» YOUR TASK: Output, exactly and in full, the entries that appear below.

» THE RECORDS:
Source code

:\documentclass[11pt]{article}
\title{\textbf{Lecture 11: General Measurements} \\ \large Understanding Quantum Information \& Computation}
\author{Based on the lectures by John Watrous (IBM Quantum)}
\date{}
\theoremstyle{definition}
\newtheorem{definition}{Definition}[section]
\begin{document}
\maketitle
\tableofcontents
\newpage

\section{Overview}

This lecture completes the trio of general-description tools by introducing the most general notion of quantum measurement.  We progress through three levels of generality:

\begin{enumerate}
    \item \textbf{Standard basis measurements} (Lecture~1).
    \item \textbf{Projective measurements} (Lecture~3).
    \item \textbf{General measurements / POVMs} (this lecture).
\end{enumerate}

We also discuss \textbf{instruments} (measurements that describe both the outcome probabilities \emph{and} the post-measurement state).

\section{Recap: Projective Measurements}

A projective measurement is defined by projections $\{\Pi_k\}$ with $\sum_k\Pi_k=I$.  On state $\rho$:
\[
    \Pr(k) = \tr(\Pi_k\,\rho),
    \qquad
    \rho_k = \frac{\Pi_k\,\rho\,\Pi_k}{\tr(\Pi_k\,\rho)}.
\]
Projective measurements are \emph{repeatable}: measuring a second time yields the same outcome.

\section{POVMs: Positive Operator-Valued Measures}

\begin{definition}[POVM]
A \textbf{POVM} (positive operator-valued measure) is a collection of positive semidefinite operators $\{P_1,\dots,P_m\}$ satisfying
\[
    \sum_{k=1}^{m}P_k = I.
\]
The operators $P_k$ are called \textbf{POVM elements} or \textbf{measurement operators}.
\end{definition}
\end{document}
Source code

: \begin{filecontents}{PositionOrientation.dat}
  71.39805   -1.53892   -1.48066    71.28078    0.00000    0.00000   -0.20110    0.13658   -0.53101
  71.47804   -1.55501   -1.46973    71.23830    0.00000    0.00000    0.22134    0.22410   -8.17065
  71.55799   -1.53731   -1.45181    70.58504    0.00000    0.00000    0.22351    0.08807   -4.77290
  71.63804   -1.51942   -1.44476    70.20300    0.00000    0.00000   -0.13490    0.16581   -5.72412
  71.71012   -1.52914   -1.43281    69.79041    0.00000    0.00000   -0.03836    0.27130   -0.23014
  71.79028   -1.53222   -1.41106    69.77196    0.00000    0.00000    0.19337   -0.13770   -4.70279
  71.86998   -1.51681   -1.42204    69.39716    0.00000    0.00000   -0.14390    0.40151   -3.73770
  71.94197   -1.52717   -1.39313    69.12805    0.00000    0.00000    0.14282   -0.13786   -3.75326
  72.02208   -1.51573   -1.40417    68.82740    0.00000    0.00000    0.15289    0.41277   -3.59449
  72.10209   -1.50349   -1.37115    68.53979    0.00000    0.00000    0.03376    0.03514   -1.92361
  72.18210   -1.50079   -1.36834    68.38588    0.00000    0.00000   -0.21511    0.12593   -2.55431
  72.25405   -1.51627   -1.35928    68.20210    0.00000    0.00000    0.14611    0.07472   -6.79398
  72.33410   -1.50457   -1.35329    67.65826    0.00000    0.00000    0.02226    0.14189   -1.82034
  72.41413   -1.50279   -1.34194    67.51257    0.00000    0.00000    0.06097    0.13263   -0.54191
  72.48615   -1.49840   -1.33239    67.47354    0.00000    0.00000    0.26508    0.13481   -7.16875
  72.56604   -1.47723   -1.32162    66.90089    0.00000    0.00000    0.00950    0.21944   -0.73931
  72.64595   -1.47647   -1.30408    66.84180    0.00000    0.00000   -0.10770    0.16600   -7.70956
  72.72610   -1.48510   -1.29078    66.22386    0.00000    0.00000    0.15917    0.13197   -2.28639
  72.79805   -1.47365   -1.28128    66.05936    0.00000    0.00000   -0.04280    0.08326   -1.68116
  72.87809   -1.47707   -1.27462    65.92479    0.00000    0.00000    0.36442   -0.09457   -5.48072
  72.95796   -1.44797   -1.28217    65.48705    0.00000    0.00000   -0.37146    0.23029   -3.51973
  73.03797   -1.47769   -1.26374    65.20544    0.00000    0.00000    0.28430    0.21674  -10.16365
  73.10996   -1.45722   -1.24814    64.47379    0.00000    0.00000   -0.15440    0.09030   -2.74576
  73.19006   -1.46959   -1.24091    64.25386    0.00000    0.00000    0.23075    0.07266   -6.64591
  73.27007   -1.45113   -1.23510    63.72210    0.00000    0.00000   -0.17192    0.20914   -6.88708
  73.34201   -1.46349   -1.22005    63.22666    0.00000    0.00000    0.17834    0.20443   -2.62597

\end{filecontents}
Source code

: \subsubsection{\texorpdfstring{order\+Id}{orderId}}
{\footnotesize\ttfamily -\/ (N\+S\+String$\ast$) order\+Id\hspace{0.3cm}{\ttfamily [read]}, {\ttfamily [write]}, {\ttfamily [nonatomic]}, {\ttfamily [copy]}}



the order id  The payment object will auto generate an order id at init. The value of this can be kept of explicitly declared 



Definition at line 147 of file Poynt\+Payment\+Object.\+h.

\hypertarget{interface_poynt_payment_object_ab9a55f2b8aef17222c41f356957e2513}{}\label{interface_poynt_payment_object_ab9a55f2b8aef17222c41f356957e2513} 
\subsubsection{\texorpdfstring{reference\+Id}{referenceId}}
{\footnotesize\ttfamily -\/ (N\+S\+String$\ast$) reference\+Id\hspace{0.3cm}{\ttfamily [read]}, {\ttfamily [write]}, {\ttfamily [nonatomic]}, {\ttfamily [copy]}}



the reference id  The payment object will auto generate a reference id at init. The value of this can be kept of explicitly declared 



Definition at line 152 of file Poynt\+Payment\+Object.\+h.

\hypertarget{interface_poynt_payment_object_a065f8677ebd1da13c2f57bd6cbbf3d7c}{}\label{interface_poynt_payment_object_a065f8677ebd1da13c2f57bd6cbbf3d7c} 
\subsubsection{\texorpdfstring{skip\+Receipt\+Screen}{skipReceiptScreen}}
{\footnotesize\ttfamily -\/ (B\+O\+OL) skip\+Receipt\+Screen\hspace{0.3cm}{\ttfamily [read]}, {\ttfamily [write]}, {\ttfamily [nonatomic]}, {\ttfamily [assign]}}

» RESPONSE BELOW:
Source code

:\documentclass[11pt]{article}
\title{\textbf{Lecture 11: General Measurements} \\ \large Understanding Quantum Information \& Computation}
\author{Based on the lectures by John Watrous (IBM Quantum)}
\date{}
\theoremstyle{definition}
\newtheorem{definition}{Definition}[section]
\begin{document}
\maketitle
\tableofcontents
\newpage

\section{Overview}

This lecture completes the trio of general-description tools by introducing the most general notion of quantum measurement.  We progress through three levels of generality:

\begin{enumerate}
    \item \textbf{Standard basis measurements} (Lecture~1).
    \item \textbf{Projective measurements} (Lecture~3).
    \item \textbf{General measurements / POVMs} (this lecture).
\end{enumerate}

We also discuss \textbf{instruments} (measurements that describe both the outcome probabilities \emph{and} the post-measurement state).

\section{Recap: Projective Measurements}

A projective measurement is defined by projections $\{\Pi_k\}$ with $\sum_k\Pi_k=I$.  On state $\rho$:
\[
    \Pr(k) = \tr(\Pi_k\,\rho),
    \qquad
    \rho_k = \frac{\Pi_k\,\rho\,\Pi_k}{\tr(\Pi_k\,\rho)}.
\]
Projective measurements are \emph{repeatable}: measuring a second time yields the same outcome.

\section{POVMs: Positive Operator-Valued Measures}

\begin{definition}[POVM]
A \textbf{POVM} (positive operator-valued measure) is a collection of positive semidefinite operators $\{P_1,\dots,P_m\}$ satisfying
\[
    \sum_{k=1}^{m}P_k = I.
\]
The operators $P_k$ are called \textbf{POVM elements} or \textbf{measurement operators}.
\end{definition}
\end{document}
Source code

: \begin{filecontents}{PositionOrientation.dat}
  71.39805   -1.53892   -1.48066    71.28078    0.00000    0.00000   -0.20110    0.13658   -0.53101
  71.47804   -1.55501   -1.46973    71.23830    0.00000    0.00000    0.22134    0.22410   -8.17065
  71.55799   -1.53731   -1.45181    70.58504    0.00000    0.00000    0.22351    0.08807   -4.77290
  71.63804   -1.51942   -1.44476    70.20300    0.00000    0.00000   -0.13490    0.16581   -5.72412
  71.71012   -1.52914   -1.43281    69.79041    0.00000    0.00000   -0.03836    0.27130   -0.23014
  71.79028   -1.53222   -1.41106    69.77196    0.00000    0.00000    0.19337   -0.13770   -4.70279
  71.86998   -1.51681   -1.42204    69.39716    0.00000    0.00000   -0.14390    0.40151   -3.73770
  71.94197   -1.52717   -1.39313    69.12805    0.00000    0.00000    0.14282   -0.13786   -3.75326
  72.02208   -1.51573   -1.40417    68.82740    0.00000    0.00000    0.15289    0.41277   -3.59449
  72.10209   -1.50349   -1.37115    68.53979    0.00000    0.00000    0.03376    0.03514   -1.92361
  72.18210   -1.50079   -1.36834    68.38588    0.00000    0.00000   -0.21511    0.12593   -2.55431
  72.25405   -1.51627   -1.35928    68.20210    0.00000    0.00000    0.14611    0.07472   -6.79398
  72.33410   -1.50457   -1.35329    67.65826    0.00000    0.00000    0.02226    0.14189   -1.82034
  72.41413   -1.50279   -1.34194    67.51257    0.00000    0.00000    0.06097    0.13263   -0.54191
  72.48615   -1.49840   -1.33239    67.47354    0.00000    0.00000    0.26508    0.13481   -7.16875
  72.56604   -1.47723   -1.32162    66.90089    0.00000    0.00000    0.00950    0.21944   -0.73931
  72.64595   -1.47647   -1.30408    66.84180    0.00000    0.00000   -0.10770    0.16600   -7.70956
  72.72610   -1.48510   -1.29078    66.22386    0.00000    0.00000    0.15917    0.13197   -2.28639
  72.79805   -1.47365   -1.28128    66.05936    0.00000    0.00000   -0.04280    0.08326   -1.68116
  72.87809   -1.47707   -1.27462    65.92479    0.00000    0.00000    0.36442   -0.09457   -5.48072
  72.95796   -1.44797   -1.28217    65.48705    0.00000    0.00000   -0.37146    0.23029   -3.51973
  73.03797   -1.47769   -1.26374    65.20544    0.00000    0.00000    0.28430    0.21674  -10.16365
  73.10996   -1.45722   -1.24814    64.47379    0.00000    0.00000   -0.15440    0.09030   -2.74576
  73.19006   -1.46959   -1.24091    64.25386    0.00000    0.00000    0.23075    0.07266   -6.64591
  73.27007   -1.45113   -1.23510    63.72210    0.00000    0.00000   -0.17192    0.20914   -6.88708
  73.34201   -1.46349   -1.22005    63.22666    0.00000    0.00000    0.17834    0.20443   -2.62597

\end{filecontents}
Source code

: \subsubsection{\texorpdfstring{order\+Id}{orderId}}
{\footnotesize\ttfamily -\/ (N\+S\+String$\ast$) order\+Id\hspace{0.3cm}{\ttfamily [read]}, {\ttfamily [write]}, {\ttfamily [nonatomic]}, {\ttfamily [copy]}}



the order id  The payment object will auto generate an order id at init. The value of this can be kept of explicitly declared 



Definition at line 147 of file Poynt\+Payment\+Object.\+h.

\hypertarget{interface_poynt_payment_object_ab9a55f2b8aef17222c41f356957e2513}{}\label{interface_poynt_payment_object_ab9a55f2b8aef17222c41f356957e2513} 
\subsubsection{\texorpdfstring{reference\+Id}{referenceId}}
{\footnotesize\ttfamily -\/ (N\+S\+String$\ast$) reference\+Id\hspace{0.3cm}{\ttfamily [read]}, {\ttfamily [write]}, {\ttfamily [nonatomic]}, {\ttfamily [copy]}}



the reference id  The payment object will auto generate a reference id at init. The value of this can be kept of explicitly declared 



Definition at line 152 of file Poynt\+Payment\+Object.\+h.

\hypertarget{interface_poynt_payment_object_a065f8677ebd1da13c2f57bd6cbbf3d7c}{}\label{interface_poynt_payment_object_a065f8677ebd1da13c2f57bd6cbbf3d7c} 
\subsubsection{\texorpdfstring{skip\+Receipt\+Screen}{skipReceiptScreen}}
{\footnotesize\ttfamily -\/ (B\+O\+OL) skip\+Receipt\+Screen\hspace{0.3cm}{\ttfamily [read]}, {\ttfamily [write]}, {\ttfamily [nonatomic]}, {\ttfamily [assign]}}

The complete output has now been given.